Il successo di Renzi a Londra

La trasferta londinese di Matteo Renzi è stata un successo. Conoscendo i politici inglesi e la loro abituale supponenza verso i colleghi italiani, è già significativo il fatto che David Cameron, Ed Miliband, Boris Johnson e infine Tony Blair abbiano trovato nelle agende di una sola giornata lo spazio per un incontro col premier italiano. Ma c’è molto di più se è vero, come risulta, che tutti hanno mostrato interesse a dare peso, visibilità e importanza ai meeting.

C’è un mix di ragioni per questo. Vanno dal bisogno di Cameron di trovare una sponda continentale nella sua battaglia per un’Europa (dal punto di vista inglese) meno pesante, al sodalizio antico tra il sindaco di Londra e il suo collega fiorentino. Per il leader del Labour, non in buonissime acque in vista delle elezioni dell’anno prossimo, vale sicuramente la curiosità per un collega più giovane di lui (che è già abbastanza giovane) che s’è imposto in tempi così rapidi. Il lavoro di abilissimi intermediari ha fatto il resto.
Non sappiamo quanto sia vero che l’Italia, come ha detto il premier, stia ricominciando ad andare di moda nel mondo: i flussi finanziari verso Piazzaffari per ora premiano politiche giudicate promettenti ma anche i prezzi convenienti delle nostre aziende. Quindi, staremo a vedere.

Quello che invece è certo è che Renzi comincia a essere (come disse lui del Pd suscitando sarcasmi) un oggetto cool fuori dai confini patri, per un sistema mediatico sempre a caccia di figure nuove e per l’emergere di una generazione di leader progressisti decisamente più carismatici della media della socialdemocrazia europea.
Per questo Tony Blair, tornato a Londra appositamente per la cena all’ambasciata italiana, nelle pause dei suoi riferimenti alle situazioni internazionali che segue manifestava soddisfazione per l’incontro con il suo dichiarato emulo italiano e per le notizie da Parigi sulla promozione governativa di Manuel Valls.
A distanza di anni, il pendolo della sinistra europea torna verso personalità che reinterpretano il cuore della dottrina blairiana. Che non è rappresentato dal turboliberismo, dalla deregulation finanziaria, dalla special relationship con l’America anche bushiana e dall’avventura irachena: tutti fattori che certo hanno segnato (e condannato, agli occhi molti) il legato blairiano, ma che ne fanno anche una caricatura.
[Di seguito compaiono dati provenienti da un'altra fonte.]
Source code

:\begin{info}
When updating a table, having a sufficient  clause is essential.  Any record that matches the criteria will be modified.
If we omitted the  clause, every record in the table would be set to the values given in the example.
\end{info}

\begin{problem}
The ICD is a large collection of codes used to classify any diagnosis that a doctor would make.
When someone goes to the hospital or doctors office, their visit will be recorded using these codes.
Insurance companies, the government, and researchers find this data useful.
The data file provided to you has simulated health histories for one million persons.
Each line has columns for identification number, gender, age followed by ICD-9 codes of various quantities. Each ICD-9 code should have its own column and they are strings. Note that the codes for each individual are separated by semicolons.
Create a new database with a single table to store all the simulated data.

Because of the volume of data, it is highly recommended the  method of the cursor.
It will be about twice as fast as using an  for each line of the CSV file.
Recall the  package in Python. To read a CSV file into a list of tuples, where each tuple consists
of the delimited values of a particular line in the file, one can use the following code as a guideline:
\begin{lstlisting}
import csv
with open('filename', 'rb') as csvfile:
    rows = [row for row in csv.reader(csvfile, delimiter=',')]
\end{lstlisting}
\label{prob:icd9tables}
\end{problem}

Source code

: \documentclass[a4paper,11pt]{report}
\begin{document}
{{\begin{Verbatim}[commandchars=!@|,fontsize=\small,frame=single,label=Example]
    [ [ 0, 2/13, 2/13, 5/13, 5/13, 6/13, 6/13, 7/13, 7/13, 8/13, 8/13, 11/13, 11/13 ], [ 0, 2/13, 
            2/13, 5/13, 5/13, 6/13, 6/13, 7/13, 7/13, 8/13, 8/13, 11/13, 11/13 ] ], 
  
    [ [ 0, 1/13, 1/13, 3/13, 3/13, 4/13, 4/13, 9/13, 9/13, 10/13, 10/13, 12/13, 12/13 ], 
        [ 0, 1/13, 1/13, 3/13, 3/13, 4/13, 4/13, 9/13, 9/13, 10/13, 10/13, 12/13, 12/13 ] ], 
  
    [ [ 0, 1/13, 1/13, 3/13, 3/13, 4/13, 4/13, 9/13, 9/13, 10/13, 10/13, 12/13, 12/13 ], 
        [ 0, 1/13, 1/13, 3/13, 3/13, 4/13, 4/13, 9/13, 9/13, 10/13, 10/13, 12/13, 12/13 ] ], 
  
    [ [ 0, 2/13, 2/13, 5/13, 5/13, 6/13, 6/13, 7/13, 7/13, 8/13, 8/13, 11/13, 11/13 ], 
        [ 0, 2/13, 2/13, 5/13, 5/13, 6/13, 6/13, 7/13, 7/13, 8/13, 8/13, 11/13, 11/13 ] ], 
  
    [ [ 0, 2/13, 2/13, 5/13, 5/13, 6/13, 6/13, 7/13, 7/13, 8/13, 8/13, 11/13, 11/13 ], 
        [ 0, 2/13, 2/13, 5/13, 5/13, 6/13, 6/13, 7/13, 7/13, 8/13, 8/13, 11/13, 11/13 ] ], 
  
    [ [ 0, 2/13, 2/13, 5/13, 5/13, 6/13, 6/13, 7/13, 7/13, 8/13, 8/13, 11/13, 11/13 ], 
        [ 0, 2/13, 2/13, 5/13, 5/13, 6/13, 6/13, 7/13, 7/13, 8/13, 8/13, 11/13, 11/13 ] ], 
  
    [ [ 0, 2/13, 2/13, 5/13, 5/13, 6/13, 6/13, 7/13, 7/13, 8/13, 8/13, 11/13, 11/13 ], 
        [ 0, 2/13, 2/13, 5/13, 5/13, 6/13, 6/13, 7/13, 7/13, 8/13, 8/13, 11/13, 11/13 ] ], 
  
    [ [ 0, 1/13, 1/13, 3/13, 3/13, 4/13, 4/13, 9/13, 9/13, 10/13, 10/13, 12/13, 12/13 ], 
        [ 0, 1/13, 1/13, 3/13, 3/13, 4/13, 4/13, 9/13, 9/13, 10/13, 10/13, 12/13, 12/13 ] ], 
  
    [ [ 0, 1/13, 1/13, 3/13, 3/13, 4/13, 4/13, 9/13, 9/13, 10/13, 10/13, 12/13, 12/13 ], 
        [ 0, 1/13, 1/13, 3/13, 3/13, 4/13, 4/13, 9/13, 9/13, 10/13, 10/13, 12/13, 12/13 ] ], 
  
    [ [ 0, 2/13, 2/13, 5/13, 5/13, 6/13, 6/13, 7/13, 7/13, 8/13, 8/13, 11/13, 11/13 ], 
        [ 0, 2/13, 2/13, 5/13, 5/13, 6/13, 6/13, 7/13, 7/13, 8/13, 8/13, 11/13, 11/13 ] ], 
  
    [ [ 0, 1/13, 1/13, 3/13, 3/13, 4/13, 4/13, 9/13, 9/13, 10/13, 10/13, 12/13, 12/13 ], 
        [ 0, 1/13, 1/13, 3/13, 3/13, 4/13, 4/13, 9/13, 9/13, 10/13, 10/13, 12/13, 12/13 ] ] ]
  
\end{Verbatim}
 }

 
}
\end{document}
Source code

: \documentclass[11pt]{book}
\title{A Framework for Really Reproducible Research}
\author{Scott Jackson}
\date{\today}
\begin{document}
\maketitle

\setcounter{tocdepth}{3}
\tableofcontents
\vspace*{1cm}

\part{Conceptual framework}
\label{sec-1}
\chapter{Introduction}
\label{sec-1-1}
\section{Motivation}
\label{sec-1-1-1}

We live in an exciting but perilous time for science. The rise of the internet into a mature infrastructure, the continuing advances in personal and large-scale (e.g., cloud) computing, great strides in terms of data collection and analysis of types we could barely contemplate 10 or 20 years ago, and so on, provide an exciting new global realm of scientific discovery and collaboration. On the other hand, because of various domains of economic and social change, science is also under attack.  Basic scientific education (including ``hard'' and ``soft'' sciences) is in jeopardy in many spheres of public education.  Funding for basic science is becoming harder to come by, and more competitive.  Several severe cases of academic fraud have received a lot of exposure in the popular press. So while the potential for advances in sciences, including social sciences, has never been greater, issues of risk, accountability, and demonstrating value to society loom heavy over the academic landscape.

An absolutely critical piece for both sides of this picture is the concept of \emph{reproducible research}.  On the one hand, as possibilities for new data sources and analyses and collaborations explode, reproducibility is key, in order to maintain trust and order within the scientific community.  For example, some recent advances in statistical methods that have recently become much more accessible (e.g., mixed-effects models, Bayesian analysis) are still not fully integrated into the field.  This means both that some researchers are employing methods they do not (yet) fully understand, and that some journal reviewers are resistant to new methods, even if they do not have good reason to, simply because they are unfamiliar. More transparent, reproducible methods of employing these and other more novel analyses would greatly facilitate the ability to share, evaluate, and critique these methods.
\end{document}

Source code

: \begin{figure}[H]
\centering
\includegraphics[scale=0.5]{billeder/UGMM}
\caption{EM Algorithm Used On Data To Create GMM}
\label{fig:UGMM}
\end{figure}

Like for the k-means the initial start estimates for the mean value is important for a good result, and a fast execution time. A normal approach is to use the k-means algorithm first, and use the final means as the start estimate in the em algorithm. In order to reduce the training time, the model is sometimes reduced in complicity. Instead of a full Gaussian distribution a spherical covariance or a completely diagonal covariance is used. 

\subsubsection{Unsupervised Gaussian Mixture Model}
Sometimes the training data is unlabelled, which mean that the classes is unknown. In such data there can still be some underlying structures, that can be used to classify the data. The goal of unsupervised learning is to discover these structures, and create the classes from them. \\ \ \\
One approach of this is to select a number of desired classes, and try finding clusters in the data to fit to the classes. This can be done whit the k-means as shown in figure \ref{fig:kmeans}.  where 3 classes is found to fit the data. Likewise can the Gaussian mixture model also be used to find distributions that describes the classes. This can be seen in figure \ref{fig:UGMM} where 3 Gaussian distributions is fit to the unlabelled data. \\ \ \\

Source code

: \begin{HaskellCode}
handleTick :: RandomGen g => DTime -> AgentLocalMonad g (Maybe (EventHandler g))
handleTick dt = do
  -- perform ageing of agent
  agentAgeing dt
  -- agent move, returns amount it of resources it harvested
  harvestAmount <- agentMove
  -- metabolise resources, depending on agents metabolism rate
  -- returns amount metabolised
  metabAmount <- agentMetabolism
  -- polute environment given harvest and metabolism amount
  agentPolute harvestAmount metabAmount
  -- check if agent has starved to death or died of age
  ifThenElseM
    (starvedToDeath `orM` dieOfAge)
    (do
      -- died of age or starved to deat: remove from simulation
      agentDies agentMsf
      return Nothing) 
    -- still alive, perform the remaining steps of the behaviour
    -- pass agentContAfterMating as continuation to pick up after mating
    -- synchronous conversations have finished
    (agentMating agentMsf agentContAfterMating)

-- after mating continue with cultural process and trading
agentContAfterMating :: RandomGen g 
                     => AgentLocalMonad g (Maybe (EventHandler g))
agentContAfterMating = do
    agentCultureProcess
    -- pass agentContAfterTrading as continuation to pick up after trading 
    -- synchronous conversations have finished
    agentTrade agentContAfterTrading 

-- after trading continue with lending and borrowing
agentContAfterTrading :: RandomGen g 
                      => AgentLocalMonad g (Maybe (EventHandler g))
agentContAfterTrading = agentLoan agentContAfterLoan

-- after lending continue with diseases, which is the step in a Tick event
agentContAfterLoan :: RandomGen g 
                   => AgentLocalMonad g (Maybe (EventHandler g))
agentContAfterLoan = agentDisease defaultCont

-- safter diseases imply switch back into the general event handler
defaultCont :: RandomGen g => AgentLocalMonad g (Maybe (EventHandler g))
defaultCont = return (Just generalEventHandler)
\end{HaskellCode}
Una popolarità così resistente e tre mandati consecutivi si spiegano altrimenti. In estrema sintesi, con la capacità di interpretare perfino fisicamente i bisogni prima, e la voglia di riscatto poi, di quella che allora si chiamava Middle England. Concetto che ne racchiude diversi, nessuno dei quali ha a che vedere col banale centrismo politico: un po’ la famosa “pancia” del paese, un po’ la geografia delle medie città del centro-nord potentemente riqualificate nell’era postindustriale, un po’ quel ceto medio che il New Labour promosse con una delle più grandi operazioni di ascensore sociale collettivo mai realizzatesi.

La storia della Terza via è anche un album di errori da non ripetere, e del resto irripetibili visto che si consumarono nella stagione ottimista della “globalizzazione buona”. Ma per Matteo Renzi rimane fondamentale quell’intuizione di base: l’assillo di rimanere sempre in sintonia con gli umori del proprio popolo senza pretendere di soverchiarli con ricette precostituite e ideologiche. Lo chiamano «populismo democratico»: una versione della leadership progressista della quale gli anglosassoni non si sono mai vergognati. Impariamo ad abituarci, perché ora ne abbiamo in casa un esemplare addirittura da esportazione.